Thousands protests in Syria for third day


Thousands of people protested in the Syrian city of Deraa on Sunday as a government delegation arrived to pay condolences for victims killed by security forces in demonstrations for freedom this week, residents said.

The demonstration marks the third day of protests in Deraa, a main city in the strategic Hauran plateau where security forces earlier killed at least six protesters this week.

The witnesses in Daraa say protesters are angry about mass arrests and are calling for officials involved in the violence to be fired. They spoke on condition of anonymity for fear of retribution.

Activists in Damascus in contact with Daraa residents said police fired tear gas and bullets in the air to disperse the protesters. The report could not be immediately confirmed.

Children prisoners

The Syrian government says it will release 15 children whose arrest helped fuel several days of protests

An official statement released on Sunday said the children, who had written pro-democracy graffiti inspired by the uprisings in Tunisia and Egypt, would be released immediately.

Their release would be a rare concession from Syria’s ruling hierarchy, which rarely responds to popular pressure.
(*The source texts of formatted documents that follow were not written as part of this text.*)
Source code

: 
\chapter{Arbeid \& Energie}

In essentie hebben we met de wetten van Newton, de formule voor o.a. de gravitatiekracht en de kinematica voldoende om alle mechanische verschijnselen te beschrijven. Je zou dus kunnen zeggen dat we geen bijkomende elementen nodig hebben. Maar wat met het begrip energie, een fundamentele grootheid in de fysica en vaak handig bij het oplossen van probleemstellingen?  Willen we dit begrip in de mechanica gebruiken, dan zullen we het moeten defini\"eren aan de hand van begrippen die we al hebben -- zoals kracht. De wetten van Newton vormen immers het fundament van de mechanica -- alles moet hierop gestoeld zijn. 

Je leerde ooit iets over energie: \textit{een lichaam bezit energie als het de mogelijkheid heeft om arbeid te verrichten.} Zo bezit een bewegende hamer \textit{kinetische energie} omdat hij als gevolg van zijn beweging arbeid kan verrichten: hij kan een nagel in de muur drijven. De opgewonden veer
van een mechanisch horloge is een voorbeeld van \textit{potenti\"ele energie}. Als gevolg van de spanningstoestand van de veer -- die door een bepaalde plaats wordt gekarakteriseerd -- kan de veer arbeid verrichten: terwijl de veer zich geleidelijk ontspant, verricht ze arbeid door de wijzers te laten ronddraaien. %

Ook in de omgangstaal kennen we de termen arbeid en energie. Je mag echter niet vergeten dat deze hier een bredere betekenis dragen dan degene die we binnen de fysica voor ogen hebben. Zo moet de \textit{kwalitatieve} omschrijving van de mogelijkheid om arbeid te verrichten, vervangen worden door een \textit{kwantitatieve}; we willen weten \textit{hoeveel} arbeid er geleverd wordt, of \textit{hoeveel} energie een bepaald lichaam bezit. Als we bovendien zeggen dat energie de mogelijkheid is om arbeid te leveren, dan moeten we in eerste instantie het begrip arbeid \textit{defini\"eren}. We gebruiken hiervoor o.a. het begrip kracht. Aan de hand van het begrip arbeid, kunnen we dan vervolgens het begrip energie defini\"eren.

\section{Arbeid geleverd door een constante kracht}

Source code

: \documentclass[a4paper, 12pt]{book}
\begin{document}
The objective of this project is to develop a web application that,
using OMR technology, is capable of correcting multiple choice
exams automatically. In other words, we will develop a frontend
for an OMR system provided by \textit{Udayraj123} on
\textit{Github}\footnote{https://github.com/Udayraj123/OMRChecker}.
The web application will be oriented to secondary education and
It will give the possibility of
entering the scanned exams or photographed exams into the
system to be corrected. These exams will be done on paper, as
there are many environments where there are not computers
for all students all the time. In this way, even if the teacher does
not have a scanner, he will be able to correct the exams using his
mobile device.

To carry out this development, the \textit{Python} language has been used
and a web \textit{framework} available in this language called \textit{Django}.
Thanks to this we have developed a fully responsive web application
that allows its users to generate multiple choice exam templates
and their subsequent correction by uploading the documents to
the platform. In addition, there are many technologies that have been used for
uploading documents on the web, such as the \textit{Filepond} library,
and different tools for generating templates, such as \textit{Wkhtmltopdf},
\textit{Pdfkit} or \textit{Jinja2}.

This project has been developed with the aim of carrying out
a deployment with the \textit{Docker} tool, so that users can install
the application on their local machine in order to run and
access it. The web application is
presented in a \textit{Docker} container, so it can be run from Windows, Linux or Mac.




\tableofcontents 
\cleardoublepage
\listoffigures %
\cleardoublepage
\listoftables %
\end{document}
But it has done little to deter protesters in the southern city of Daraa: Thousands of them took to the streets again on Sunday, angered by the deaths caused when security forces shot into a crowd on Friday.

Two of those people were buried in Daraa on Saturday; thousands of attendees at their funeral chanted “revolution.”

On Saturday, Syrian authorities announced that they would establish a commission of inquiry into the violence.

Daraa has seen the largest protests in the country. Smaller demonstrations have erupted in Damascus, the central city of Homs, and the port city of Banias.

Daraa is primarily an agricultural community, and the economy has been hurt by falling water levels in recent years. The region also houses thousands of people who left their homes in eastern Syria because of an ongoing water crisis.